Fiche du document numéro 794

Num
794
Date
Mercredi 24 mars 2004
Amj
Taille
57358
Titre
Dossier Murambi - Témoignage d'une rescapée du massacre
Lieu cité
Type
Témoignage
Langue
FR
Citation
DOSSIER : MURAMBI
Identification du témoin
MM **********
Date de naissance : 1974
Etat civil : Mariée
Profession : Enseignante à l’école primaire de Mulico
Résidence avant le génocide : Cellule : Gasaka
Secteur : Gasaka
Commune : Nyamagabe
Préfecture : Gikongoro
Résidence actuelle : Cellule : Gikongoro
Secteur : Gikongoro
District : Ville de Gikongoro
Province : Gikongoro
Au début du génocide, les tueries ont commencé par la région de Kaduha. Les grandes personnes
avaient déjà eu peur lorsqu’elles ont appris, par un communiqué passé à la radio Rwanda, le crash
de l’avion du président Habyarimana. Elles ont proposé de nous réfugiés aux églises disant que
même lors des persécutions antérieures contre les Tutsis, ils se réfugiaient dans ces lieux sacrés et
personne ne pouvait porter atteinte à leur sécurité. Les premiers ont fui vers la paroisse catholique
de Gikongoro. Moi, ma grande sœur et mon petit frère, qui ne comprenaient pas la raison de crainte
de nos parents, sommes restés à la maison. En quelques jours, on a commencé à brûler des maisons
des Tutsis de notre colline. Nous sommes alors allés demander refuge chez un voisin hutu. Lorsque
nous avons quitté cet abri, les autres réfugiés étaient déjà arrivés à Murambi. On disait que l’évêque
Misago avait demandé aux autorités préfectorales de déplacer des réfugiés car ils devenaient très
nombreux. C’est dans ce cadre qu’ils ont été emmenés à l’école technique de Murambi, arguant
qu’ils pouvaient mieux être aidés en cet endroit.

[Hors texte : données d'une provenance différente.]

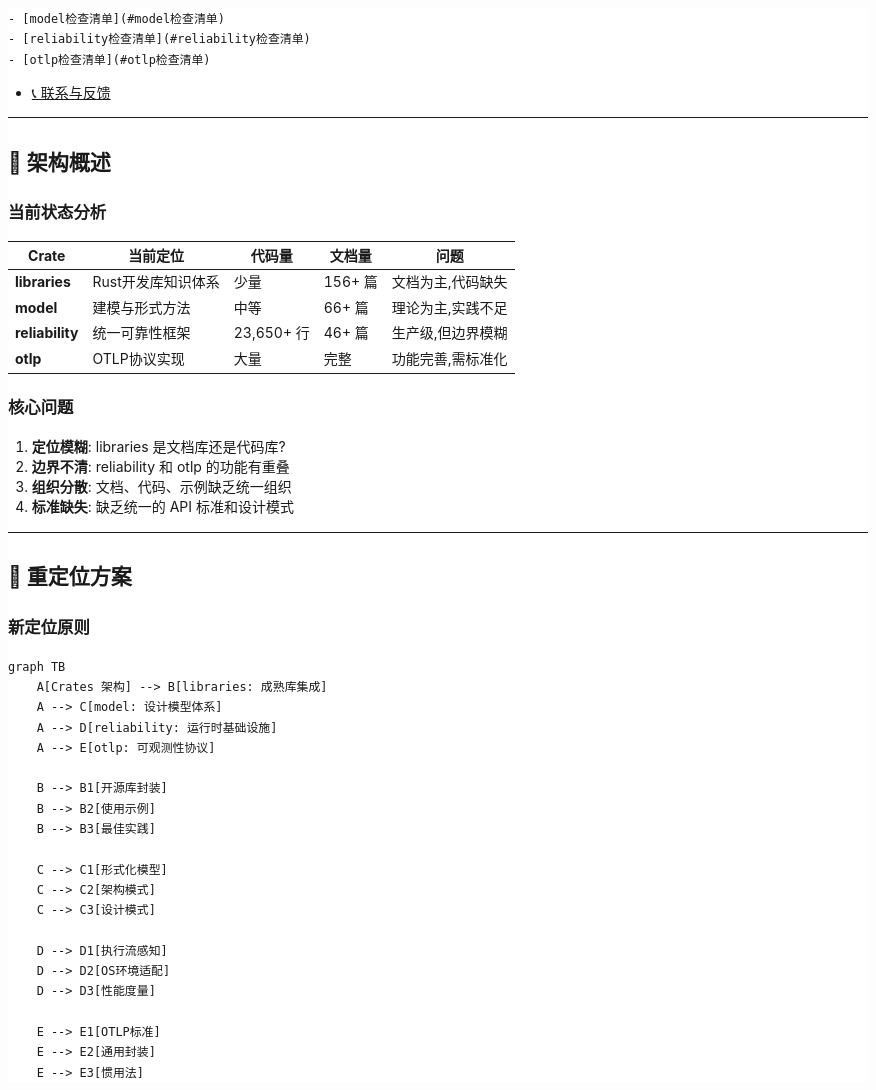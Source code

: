     - [model检查清单](#model检查清单)
    - [reliability检查清单](#reliability检查清单)
    - [otlp检查清单](#otlp检查清单)
  - [📞 联系与反馈](#-联系与反馈)

---

## 🎯 架构概述

### 当前状态分析

| Crate | 当前定位 | 代码量 | 文档量 | 问题 |
|-------|---------|--------|--------|------|
| **libraries** | Rust开发库知识体系 | 少量 | 156+ 篇 | 文档为主,代码缺失 |
| **model** | 建模与形式方法 | 中等 | 66+ 篇 | 理论为主,实践不足 |
| **reliability** | 统一可靠性框架 | 23,650+ 行 | 46+ 篇 | 生产级,但边界模糊 |
| **otlp** | OTLP协议实现 | 大量 | 完整 | 功能完善,需标准化 |

### 核心问题

1. **定位模糊**: libraries 是文档库还是代码库?
2. **边界不清**: reliability 和 otlp 的功能有重叠
3. **组织分散**: 文档、代码、示例缺乏统一组织
4. **标准缺失**: 缺乏统一的 API 标准和设计模式

---

## 🔄 重定位方案

### 新定位原则

```mermaid
graph TB
    A[Crates 架构] --> B[libraries: 成熟库集成]
    A --> C[model: 设计模型体系]
    A --> D[reliability: 运行时基础设施]
    A --> E[otlp: 可观测性协议]
    
    B --> B1[开源库封装]
    B --> B2[使用示例]
    B --> B3[最佳实践]
    
    C --> C1[形式化模型]
    C --> C2[架构模式]
    C --> C3[设计模式]
    
    D --> D1[执行流感知]
    D --> D2[OS环境适配]
    D --> D3[性能度量]
    
    E --> E1[OTLP标准]
    E --> E2[通用封装]
    E --> E3[惯用法]
```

Lorsque nous nous sommes rendus à Murambi, les barrages routiers étaient déjà érigés partout et
les Tutsis étaient tués sur ces barrages. Quand nous étions encore chez le voisin hutu, nous avons
entendu le bourgmestre de la commune de Nyamagabe, Semakwavu, ordonner, à l’aide d’un
mégaphone, à quiconque avait caché un Tutsi de le mettre sur la route pour être conduit à Murambi
où étaient d’autres gens menacés. Il est allé jusqu’à Kigeme en appelant les gens. Les Tutsis de
Kigeme sont venus et nous sommes partis avec eux. Nous étions à pied et le véhicule du
bourgmestre était derrière nous avec des gendarmes armés. Arrivés à Gatyazo, le bourgmestre a
pris la route qui mène à la ville de Gikongoro et nous, nous avons continué avec des gendarmes
vers Murambi. Nous avons traversés les barrages routiers à Nzega, à Gatyazo et au centre de
Kabeza tout près de l’école de Murambi. A la barrière de Gatyazo, les tueurs étaient armés d’épées.
Ils nous ont accompagnés et nous sommes partis sous un torrent d’insultes. Ils nous disaient
également : «partez, vous reviendrez à la résurrection de Habyarimana», pour dire que nous ne
reviendrions pas. Là, nous avons réalisé ce qui nous attendait à Murambi.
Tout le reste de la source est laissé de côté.